本稿が停滞する思考覚醒へのキッカケとなることを切に願う。
佐伯(空白を埋めなさいより)
自分が死ぬ少し前、佐伯(阿部サダヲ)と車の中で争ったことを思い出した徹生(柄本佑)は、その後どうなったかわからず不安になっていた。
さらに母・恵子(風吹ジュン)まで徹生の自殺説を信じていると知り閉口する。
秋吉(萩原聖人)のスーパーでバイトをしながら就職活動に励む徹生だが、「復生者」だと分かると世間の風当たりは強く、なかなかうまくいかなかった。

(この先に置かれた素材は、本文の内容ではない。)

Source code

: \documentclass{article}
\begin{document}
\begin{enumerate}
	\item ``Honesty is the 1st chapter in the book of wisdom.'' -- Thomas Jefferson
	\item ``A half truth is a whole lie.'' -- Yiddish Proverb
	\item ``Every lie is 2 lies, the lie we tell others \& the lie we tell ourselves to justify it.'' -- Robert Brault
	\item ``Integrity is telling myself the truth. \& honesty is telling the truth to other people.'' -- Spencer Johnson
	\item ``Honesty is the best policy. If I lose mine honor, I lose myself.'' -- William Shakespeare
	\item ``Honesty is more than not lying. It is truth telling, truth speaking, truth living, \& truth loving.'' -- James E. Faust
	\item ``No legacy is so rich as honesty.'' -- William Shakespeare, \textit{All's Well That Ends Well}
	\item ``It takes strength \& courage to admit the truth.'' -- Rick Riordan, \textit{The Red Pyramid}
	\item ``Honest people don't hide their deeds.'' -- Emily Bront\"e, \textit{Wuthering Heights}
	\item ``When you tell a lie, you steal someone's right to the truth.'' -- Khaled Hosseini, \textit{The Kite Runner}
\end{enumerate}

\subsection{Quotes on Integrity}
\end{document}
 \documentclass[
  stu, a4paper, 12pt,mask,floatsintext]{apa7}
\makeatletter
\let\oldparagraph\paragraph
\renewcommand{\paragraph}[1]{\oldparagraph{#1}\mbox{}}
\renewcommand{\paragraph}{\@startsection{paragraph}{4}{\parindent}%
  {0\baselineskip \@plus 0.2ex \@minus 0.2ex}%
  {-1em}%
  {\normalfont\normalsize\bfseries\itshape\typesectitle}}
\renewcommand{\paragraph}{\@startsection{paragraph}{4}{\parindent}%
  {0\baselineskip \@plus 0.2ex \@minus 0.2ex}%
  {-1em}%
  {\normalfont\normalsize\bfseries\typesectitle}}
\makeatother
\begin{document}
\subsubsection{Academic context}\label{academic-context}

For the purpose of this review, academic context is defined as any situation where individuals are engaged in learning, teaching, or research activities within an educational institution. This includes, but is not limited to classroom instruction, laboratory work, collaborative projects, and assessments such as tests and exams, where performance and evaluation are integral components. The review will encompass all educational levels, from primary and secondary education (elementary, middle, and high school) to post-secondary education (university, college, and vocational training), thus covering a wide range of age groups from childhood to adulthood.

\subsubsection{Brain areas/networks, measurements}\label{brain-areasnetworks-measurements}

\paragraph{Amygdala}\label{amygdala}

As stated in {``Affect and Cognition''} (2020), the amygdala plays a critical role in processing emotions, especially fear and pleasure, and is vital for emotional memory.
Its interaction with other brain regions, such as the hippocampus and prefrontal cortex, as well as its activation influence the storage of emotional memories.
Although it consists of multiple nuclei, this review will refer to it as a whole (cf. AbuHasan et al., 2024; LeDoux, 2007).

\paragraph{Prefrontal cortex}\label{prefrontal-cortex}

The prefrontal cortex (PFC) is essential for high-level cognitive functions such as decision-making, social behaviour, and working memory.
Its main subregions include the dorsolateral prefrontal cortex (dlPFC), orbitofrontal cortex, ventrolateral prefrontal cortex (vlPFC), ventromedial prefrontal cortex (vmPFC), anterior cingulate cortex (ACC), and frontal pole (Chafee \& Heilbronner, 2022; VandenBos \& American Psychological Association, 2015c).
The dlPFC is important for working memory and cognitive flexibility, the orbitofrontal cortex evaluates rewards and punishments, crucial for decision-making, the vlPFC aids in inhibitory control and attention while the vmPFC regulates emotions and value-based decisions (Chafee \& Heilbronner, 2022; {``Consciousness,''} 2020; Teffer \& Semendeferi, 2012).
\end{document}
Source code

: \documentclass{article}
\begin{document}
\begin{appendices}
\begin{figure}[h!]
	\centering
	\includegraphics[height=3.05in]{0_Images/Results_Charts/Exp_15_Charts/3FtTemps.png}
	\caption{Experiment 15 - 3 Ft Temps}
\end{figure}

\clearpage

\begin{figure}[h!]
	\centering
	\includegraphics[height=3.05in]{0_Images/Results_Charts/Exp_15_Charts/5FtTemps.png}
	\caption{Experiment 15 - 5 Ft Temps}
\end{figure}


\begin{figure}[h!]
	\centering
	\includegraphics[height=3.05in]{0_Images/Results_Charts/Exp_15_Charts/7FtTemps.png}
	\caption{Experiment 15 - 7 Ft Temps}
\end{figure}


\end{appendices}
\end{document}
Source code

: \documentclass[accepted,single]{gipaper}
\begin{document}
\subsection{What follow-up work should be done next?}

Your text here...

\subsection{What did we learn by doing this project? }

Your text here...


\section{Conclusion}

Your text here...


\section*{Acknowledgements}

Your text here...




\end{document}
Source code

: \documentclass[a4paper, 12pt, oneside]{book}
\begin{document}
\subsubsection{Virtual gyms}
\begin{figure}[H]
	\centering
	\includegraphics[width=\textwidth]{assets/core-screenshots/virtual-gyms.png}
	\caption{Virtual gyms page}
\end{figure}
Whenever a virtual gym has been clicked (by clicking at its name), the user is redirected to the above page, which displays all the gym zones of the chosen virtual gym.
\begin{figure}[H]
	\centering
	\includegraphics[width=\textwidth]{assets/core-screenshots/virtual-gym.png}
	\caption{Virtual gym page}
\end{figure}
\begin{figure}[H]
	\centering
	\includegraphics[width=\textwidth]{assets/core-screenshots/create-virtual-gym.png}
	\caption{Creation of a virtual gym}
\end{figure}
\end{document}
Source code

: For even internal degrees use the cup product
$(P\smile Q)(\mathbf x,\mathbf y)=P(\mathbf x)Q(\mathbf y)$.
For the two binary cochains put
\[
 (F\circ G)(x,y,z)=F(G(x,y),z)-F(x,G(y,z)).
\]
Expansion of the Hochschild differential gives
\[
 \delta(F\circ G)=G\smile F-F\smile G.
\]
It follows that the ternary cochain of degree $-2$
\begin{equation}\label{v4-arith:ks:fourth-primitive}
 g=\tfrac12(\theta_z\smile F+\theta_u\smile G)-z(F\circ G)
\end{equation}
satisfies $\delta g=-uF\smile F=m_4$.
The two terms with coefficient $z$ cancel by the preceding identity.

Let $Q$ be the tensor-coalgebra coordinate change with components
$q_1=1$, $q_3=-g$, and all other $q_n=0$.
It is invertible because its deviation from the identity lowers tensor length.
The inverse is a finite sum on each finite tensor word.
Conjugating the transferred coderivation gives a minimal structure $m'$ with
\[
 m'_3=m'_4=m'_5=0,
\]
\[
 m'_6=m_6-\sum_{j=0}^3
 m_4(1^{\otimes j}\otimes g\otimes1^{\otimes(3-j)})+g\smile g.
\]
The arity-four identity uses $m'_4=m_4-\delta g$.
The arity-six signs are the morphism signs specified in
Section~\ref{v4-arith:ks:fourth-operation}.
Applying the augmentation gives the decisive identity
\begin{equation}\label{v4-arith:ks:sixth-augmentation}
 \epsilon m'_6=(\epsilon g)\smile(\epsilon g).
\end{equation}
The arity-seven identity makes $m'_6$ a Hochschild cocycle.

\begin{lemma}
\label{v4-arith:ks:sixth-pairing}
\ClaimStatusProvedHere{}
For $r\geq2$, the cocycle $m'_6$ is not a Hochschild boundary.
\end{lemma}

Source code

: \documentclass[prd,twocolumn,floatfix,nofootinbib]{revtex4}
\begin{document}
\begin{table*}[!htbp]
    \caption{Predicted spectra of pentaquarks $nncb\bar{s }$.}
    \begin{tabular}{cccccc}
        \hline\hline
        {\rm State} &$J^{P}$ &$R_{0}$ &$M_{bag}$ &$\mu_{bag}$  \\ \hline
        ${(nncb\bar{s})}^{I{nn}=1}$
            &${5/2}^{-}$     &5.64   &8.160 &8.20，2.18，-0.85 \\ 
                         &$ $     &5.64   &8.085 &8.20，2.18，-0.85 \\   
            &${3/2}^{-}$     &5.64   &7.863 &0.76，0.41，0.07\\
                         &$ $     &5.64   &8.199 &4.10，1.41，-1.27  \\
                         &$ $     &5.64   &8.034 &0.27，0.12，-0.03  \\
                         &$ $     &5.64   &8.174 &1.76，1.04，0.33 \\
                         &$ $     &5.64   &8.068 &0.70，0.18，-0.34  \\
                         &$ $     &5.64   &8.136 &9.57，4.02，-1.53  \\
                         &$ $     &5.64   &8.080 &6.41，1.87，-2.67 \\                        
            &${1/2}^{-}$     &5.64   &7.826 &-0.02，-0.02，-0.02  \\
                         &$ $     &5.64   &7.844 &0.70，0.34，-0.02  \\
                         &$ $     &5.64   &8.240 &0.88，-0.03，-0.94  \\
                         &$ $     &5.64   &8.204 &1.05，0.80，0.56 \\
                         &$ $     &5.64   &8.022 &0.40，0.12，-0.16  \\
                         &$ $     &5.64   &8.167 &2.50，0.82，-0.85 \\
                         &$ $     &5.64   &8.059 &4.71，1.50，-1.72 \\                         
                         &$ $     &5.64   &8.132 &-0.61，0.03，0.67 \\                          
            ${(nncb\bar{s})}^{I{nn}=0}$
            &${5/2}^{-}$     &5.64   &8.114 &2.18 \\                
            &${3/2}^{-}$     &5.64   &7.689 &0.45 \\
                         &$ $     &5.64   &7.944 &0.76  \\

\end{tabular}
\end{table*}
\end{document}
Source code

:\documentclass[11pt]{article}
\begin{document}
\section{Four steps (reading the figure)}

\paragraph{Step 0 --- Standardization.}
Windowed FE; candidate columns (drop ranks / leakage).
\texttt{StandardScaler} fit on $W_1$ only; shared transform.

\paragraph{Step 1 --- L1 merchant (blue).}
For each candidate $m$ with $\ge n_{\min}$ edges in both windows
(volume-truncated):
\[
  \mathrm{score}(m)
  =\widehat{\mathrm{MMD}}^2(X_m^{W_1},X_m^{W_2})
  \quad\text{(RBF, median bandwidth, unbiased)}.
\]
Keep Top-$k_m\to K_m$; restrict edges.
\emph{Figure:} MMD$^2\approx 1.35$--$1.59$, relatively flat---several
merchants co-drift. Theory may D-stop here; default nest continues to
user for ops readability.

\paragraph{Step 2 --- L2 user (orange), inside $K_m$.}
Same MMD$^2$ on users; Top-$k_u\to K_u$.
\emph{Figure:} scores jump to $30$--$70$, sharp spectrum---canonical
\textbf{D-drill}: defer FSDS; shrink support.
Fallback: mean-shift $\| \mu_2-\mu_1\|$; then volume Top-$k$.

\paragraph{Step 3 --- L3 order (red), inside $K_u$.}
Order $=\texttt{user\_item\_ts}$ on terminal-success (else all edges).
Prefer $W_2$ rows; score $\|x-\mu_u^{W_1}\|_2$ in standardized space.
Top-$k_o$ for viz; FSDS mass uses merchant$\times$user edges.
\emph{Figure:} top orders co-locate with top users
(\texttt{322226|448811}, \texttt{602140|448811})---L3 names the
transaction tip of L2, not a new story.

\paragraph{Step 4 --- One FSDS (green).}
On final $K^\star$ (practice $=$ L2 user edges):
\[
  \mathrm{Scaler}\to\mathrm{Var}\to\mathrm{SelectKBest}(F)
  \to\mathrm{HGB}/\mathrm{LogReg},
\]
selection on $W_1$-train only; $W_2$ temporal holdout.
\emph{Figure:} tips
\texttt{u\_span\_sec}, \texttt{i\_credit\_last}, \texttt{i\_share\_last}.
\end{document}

おまけに生命保険会から1か月以内に3,600万円の保険金の返還を迫られ、妻・千佳(鈴木杏)はマンションを売ろうと言い出す。
踏んだり蹴ったりで迎えた徹生の誕生日。
家に友人たちも集まりサプライズパーティーが開かれる。
そこで徹生は、千佳に佐伯から接触があったと知らされる。
佐伯は徹生が会社で辛い思いをしながら家族のために働いていたと伝え、風俗の仕事を勧誘しており、千佳は佐伯のその誘いを断り、避けていたのであった。
(デリヘルの広告を見せながら千佳を勧誘する佐伯)
あなた こういう仕事をしている人たちを 蔑むんですか
この人たちはね
お金も時間もたくさんあって
生き生きと 健康的に 笑って生きてます
何故か?
幸せだからですよ
それが彼女たちの価値観なんです
それを そんなことをしなくても?
人をバイ菌みたいに
あなた傲慢過ぎますよ
平野啓一郎「分人」シリーズ合本版:『空白を満たしなさい』『ドーン』『私とは何か―「個人」から「分人」へ』
つい先日、職業の貴賎を特集したWEB記事がネットで話題になり炎上した。
続いて大学を格付けしたWEB記事もネットで炎上する。
少し考えればわかることを平気でしてしまうのは何故だろう?
バカなのかな?
いや、バカにしているのか。
この騒動が象徴しているのは「職業に貴賎なし」であり、現実では「人間には貴賎あり」ということであろう。
そして日本人の著しい民度の低下ぶり。
他人を蔑んで、自分の幸福度を上げたい。
自分より下の存在を明確にすることで、満足感を得たい。
ただそれだけのために平気で他人を貶める。
己の傲慢さに気づきもしないで、平気で他人を傷つけて自己満足に浸る。
そんな人間たちが漫然と蔓延る狂った世界。
それが今の日本。
本気で変えなくてはいけない。
件の千佳は最後にこう付け加えている。
その仕事 やらなかったけど
拒んで当然だって思って欲しくない
もっと違ったタイミングで
別の誰かに 別の言葉で言われてたら…
わかんなかったと思う
だって…
生きなきゃいけないでしょ?
これがたかがドラマのセリフだと思うのか?
所詮はフィクションなのだと?
こんな世界に誰がした?
国民の悲痛な叫びがまったく届かない日本社会。
その責任を追及しなくては、日本国民の心は報われない。